● Your goal
Begin at the top of the records below and print each line exactly until the line containing "in a Binary Tree" has been printed; any pictures are to be left out.

● Recorded information
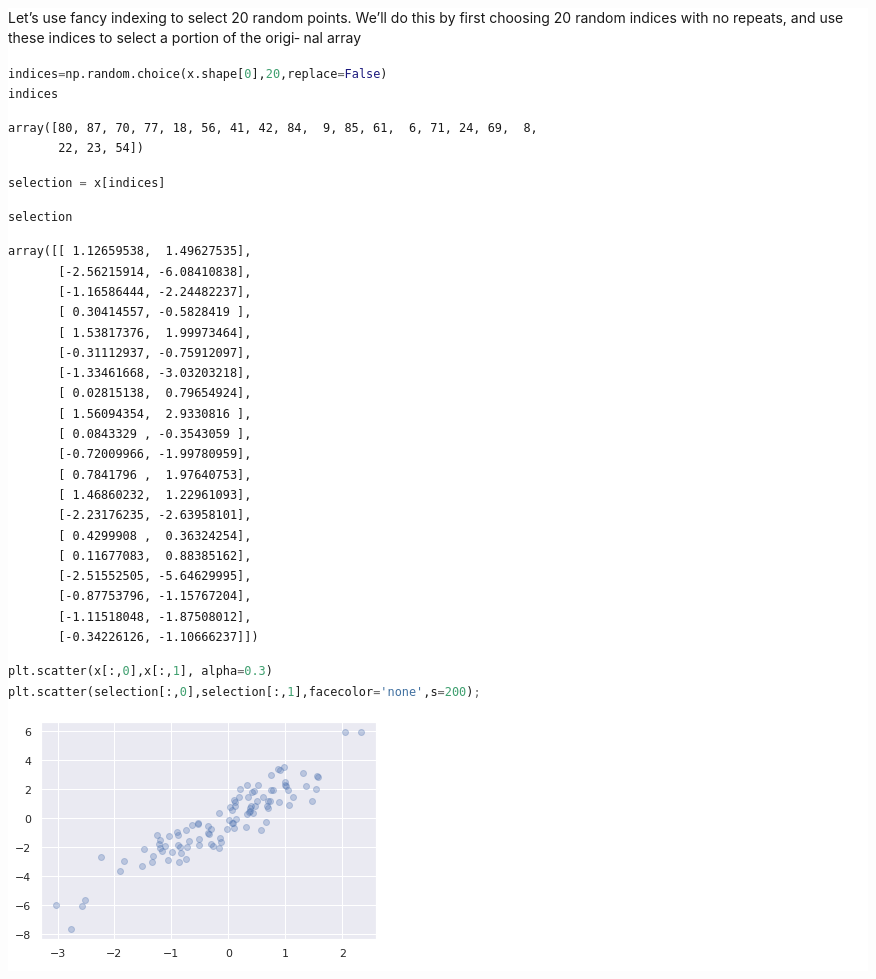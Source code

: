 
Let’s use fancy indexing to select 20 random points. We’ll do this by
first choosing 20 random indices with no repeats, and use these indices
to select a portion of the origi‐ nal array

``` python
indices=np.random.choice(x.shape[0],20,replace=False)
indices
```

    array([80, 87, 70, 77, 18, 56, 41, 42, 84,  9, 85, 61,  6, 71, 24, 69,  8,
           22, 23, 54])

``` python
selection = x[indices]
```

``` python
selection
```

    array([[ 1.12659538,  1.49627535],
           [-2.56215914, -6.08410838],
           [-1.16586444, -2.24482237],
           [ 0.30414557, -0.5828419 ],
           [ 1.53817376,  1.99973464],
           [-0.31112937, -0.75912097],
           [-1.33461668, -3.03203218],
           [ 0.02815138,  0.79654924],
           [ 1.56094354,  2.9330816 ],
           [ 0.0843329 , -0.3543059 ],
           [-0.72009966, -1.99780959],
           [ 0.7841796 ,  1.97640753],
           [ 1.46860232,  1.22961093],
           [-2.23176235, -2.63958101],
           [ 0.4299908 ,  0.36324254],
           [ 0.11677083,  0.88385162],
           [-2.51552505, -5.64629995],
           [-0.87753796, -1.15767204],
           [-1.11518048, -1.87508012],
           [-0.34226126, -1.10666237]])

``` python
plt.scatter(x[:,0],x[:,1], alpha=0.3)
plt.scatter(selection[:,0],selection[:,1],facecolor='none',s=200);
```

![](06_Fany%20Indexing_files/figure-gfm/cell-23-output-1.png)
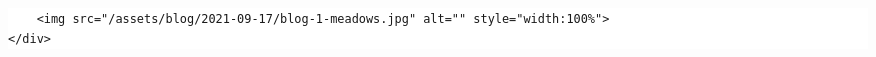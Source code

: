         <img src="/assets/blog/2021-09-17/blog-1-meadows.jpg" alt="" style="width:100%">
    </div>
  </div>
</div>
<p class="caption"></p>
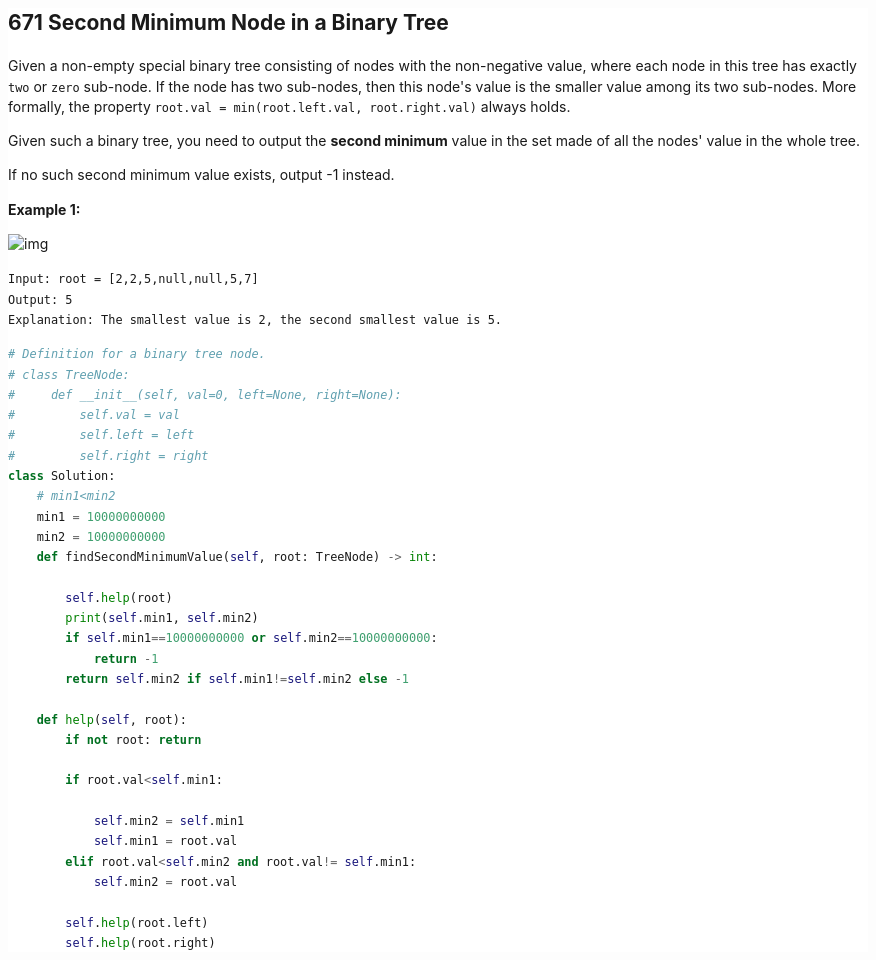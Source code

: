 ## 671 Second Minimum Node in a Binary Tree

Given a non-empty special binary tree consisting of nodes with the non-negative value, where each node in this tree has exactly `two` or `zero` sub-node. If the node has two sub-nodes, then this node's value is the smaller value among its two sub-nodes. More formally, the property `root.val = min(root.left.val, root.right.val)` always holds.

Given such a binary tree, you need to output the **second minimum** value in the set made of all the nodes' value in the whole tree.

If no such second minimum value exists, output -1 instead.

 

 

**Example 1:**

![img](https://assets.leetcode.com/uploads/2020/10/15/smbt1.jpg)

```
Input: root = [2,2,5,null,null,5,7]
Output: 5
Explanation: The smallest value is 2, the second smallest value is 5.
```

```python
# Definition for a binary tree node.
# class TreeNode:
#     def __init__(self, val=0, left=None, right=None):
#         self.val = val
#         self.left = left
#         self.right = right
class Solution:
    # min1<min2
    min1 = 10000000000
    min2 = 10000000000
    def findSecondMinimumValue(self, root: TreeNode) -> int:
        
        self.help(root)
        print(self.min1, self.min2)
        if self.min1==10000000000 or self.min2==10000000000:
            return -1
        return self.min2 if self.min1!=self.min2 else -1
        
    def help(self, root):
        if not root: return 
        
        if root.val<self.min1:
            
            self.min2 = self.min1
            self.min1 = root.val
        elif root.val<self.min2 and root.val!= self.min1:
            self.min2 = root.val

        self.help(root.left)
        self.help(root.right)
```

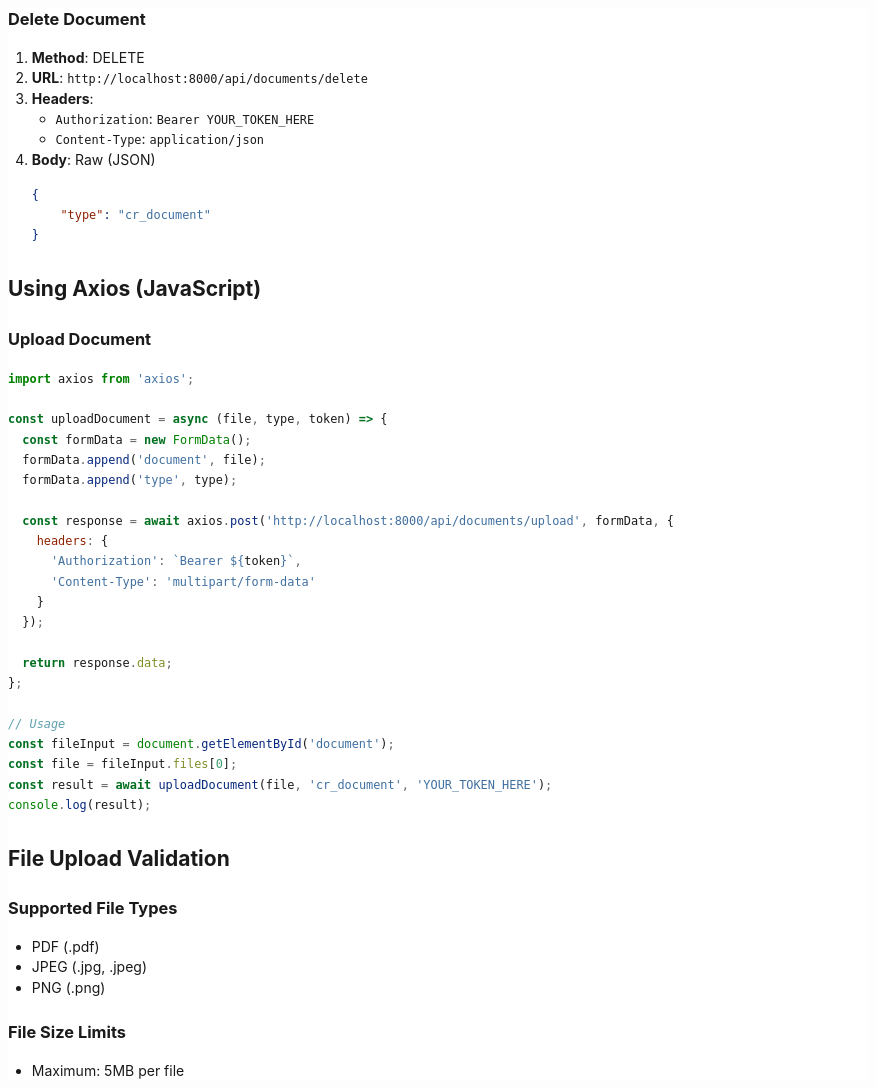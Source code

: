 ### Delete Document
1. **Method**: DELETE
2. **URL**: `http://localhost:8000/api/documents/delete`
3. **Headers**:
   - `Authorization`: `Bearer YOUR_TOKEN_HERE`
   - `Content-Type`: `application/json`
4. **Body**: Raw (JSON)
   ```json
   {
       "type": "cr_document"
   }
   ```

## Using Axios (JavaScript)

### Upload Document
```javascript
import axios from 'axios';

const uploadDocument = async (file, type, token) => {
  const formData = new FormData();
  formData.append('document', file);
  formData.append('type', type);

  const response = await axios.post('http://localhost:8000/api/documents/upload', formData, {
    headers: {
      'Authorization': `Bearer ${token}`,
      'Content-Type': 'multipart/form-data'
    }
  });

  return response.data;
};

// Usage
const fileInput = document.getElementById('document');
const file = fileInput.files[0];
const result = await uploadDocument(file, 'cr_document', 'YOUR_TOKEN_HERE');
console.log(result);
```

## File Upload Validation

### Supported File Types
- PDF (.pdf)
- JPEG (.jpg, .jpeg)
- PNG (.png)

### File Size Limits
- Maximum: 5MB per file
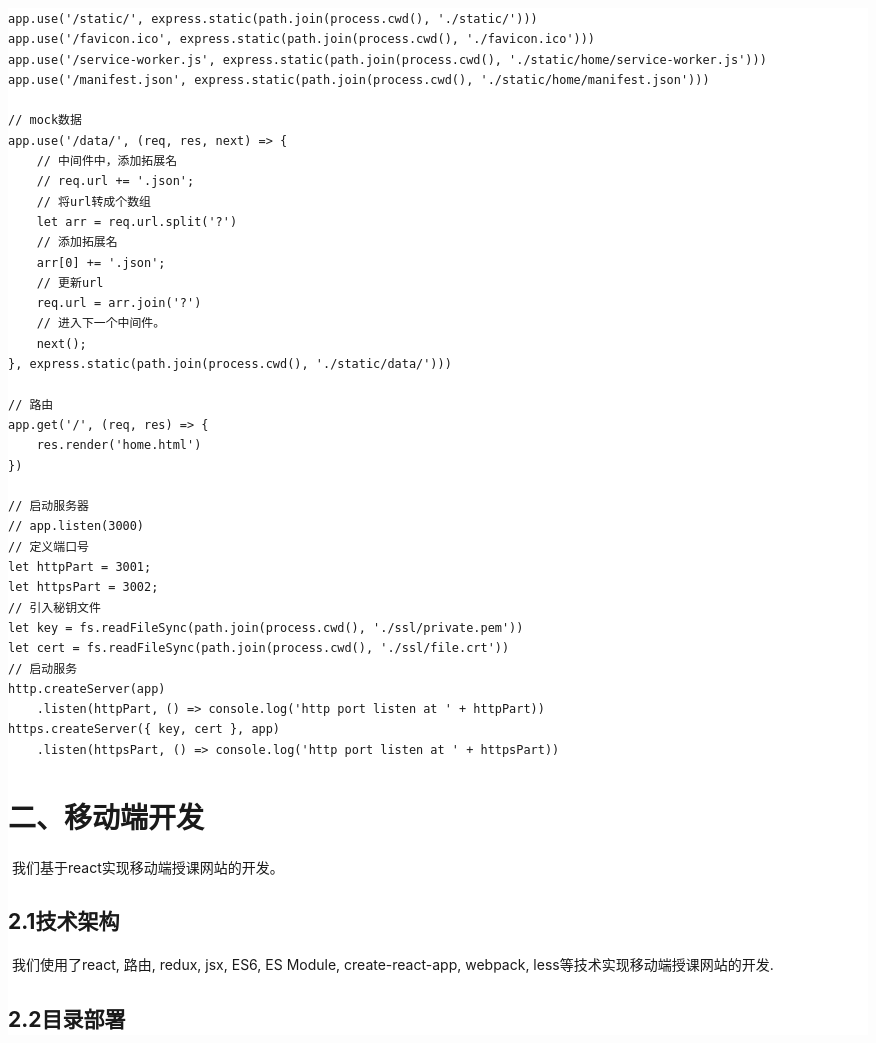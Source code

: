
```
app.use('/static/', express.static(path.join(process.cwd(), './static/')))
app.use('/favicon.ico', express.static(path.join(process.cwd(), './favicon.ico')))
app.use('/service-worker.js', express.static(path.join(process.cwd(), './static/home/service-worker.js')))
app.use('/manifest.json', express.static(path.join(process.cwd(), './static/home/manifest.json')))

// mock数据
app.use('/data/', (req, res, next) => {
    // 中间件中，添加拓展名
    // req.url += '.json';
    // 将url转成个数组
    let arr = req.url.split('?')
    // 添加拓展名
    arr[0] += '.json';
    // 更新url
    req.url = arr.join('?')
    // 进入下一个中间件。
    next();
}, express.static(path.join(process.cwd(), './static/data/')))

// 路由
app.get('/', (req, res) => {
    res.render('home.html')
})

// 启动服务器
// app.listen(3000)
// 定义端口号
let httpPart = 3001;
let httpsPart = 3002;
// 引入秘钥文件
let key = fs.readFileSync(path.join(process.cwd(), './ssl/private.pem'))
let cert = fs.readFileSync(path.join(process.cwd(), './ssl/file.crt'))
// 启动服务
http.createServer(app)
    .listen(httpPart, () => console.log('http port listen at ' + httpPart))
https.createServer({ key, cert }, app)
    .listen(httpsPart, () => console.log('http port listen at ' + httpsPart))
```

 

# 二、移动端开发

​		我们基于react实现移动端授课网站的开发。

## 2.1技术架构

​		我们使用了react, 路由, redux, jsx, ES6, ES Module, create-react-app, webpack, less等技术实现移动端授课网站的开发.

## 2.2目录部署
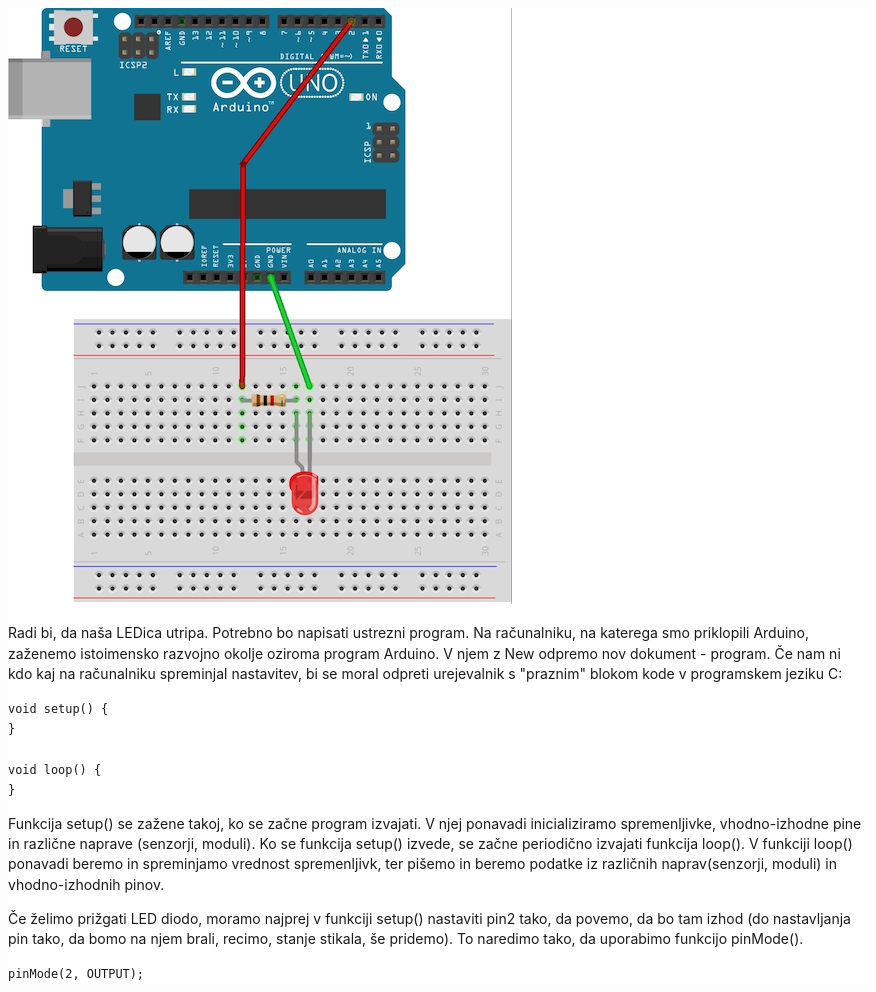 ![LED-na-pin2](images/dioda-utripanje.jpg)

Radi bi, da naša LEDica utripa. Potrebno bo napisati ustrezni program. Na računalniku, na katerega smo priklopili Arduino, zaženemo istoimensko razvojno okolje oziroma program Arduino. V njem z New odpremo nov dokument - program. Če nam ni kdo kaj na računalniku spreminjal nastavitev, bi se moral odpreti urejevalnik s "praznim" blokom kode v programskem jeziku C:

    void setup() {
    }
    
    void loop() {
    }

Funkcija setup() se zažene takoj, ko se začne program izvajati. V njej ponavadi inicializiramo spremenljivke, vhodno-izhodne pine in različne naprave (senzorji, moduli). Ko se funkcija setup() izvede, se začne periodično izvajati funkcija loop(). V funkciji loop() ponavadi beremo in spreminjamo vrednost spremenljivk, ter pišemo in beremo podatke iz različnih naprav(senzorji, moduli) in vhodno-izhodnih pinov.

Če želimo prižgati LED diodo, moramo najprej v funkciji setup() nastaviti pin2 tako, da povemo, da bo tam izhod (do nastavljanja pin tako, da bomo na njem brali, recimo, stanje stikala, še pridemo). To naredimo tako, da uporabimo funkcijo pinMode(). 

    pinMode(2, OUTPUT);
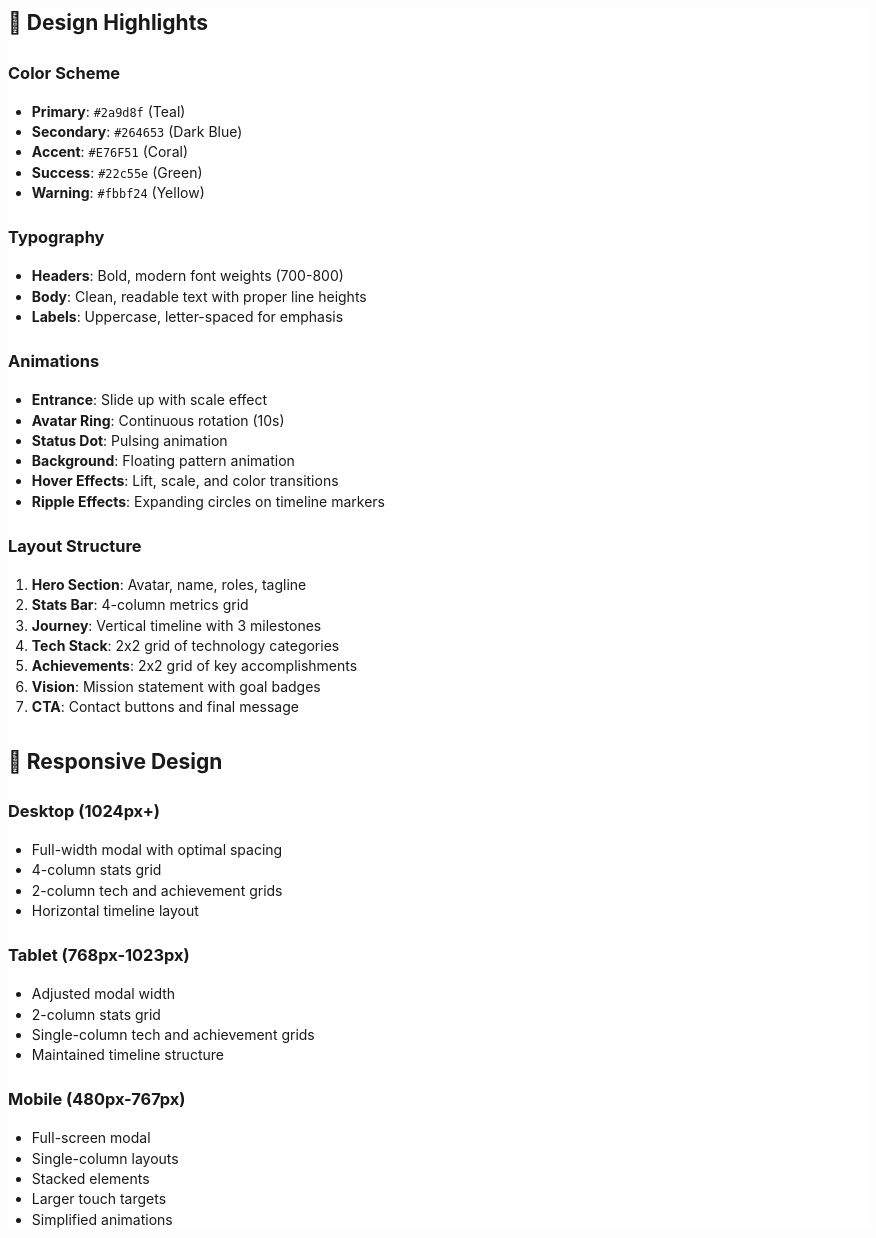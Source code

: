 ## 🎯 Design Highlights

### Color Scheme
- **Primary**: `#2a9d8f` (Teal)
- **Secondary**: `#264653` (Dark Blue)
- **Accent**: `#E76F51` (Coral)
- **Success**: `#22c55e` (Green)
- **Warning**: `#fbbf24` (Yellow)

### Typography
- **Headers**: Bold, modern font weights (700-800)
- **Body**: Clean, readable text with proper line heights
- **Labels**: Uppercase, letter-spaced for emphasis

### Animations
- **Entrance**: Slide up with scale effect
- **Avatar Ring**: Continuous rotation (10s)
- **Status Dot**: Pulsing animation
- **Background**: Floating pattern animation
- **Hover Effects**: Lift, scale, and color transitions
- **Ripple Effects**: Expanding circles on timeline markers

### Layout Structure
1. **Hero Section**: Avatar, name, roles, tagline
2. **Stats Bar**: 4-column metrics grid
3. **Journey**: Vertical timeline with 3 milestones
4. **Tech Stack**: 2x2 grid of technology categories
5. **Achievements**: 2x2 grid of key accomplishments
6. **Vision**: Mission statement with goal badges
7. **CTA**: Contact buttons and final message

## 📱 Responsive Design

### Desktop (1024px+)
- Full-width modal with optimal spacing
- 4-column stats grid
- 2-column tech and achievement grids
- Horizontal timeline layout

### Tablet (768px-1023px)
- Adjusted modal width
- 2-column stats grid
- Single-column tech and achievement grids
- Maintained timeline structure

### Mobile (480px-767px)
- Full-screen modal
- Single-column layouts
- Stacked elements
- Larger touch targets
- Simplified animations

● Answer
Source code

: 
Let’s use fancy indexing to select 20 random points. We’ll do this by
first choosing 20 random indices with no repeats, and use these indices
to select a portion of the origi‐ nal array

``` python
indices=np.random.choice(x.shape[0],20,replace=False)
indices
```

    array([80, 87, 70, 77, 18, 56, 41, 42, 84,  9, 85, 61,  6, 71, 24, 69,  8,
           22, 23, 54])

``` python
selection = x[indices]
```

``` python
selection
```

    array([[ 1.12659538,  1.49627535],
           [-2.56215914, -6.08410838],
           [-1.16586444, -2.24482237],
           [ 0.30414557, -0.5828419 ],
           [ 1.53817376,  1.99973464],
           [-0.31112937, -0.75912097],
           [-1.33461668, -3.03203218],
           [ 0.02815138,  0.79654924],
           [ 1.56094354,  2.9330816 ],
           [ 0.0843329 , -0.3543059 ],
           [-0.72009966, -1.99780959],
           [ 0.7841796 ,  1.97640753],
           [ 1.46860232,  1.22961093],
           [-2.23176235, -2.63958101],
           [ 0.4299908 ,  0.36324254],
           [ 0.11677083,  0.88385162],
           [-2.51552505, -5.64629995],
           [-0.87753796, -1.15767204],
           [-1.11518048, -1.87508012],
           [-0.34226126, -1.10666237]])

``` python
plt.scatter(x[:,0],x[:,1], alpha=0.3)
plt.scatter(selection[:,0],selection[:,1],facecolor='none',s=200);
```

![](06_Fany%20Indexing_files/figure-gfm/cell-23-output-1.png)
Source code

:         <img src="/assets/blog/2021-09-17/blog-1-meadows.jpg" alt="" style="width:100%">
    </div>
  </div>
</div>
<p class="caption"></p>
Source code

: ## 671 Second Minimum Node in a Binary Tree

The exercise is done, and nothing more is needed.